> PROBLEM REQUIREMENTS
State the number of lines in the records beneath that hold the word "TextJustifier", and add nothing.

[Collected data]
◇ ◇ ◇ ◇ ◇

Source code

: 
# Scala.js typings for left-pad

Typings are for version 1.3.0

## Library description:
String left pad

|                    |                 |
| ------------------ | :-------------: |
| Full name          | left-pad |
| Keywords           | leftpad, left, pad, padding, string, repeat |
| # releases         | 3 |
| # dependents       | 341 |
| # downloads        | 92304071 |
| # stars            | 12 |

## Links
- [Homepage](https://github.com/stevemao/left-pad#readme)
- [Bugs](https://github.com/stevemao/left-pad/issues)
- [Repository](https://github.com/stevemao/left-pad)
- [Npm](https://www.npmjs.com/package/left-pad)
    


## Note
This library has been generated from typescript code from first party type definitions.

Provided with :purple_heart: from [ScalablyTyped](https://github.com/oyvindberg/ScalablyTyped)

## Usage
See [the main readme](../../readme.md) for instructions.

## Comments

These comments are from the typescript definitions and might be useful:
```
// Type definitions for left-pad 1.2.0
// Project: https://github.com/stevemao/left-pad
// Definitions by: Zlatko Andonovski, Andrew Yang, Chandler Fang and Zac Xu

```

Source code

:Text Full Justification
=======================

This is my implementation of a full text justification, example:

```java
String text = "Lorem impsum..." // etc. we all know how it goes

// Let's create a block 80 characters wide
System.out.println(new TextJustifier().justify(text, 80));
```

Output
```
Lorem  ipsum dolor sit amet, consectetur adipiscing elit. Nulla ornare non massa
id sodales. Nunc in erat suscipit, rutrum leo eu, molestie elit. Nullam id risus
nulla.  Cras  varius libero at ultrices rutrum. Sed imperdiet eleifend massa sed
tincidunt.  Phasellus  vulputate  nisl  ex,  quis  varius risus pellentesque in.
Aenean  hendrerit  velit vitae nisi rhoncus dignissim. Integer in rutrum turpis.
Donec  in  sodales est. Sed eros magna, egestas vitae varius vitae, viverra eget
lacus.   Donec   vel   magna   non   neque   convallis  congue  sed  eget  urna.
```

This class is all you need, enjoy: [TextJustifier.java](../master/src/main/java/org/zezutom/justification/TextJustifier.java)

◇ ◇ ◇ ◇ ◇

> SOLUTION TO THE EXERCISE
2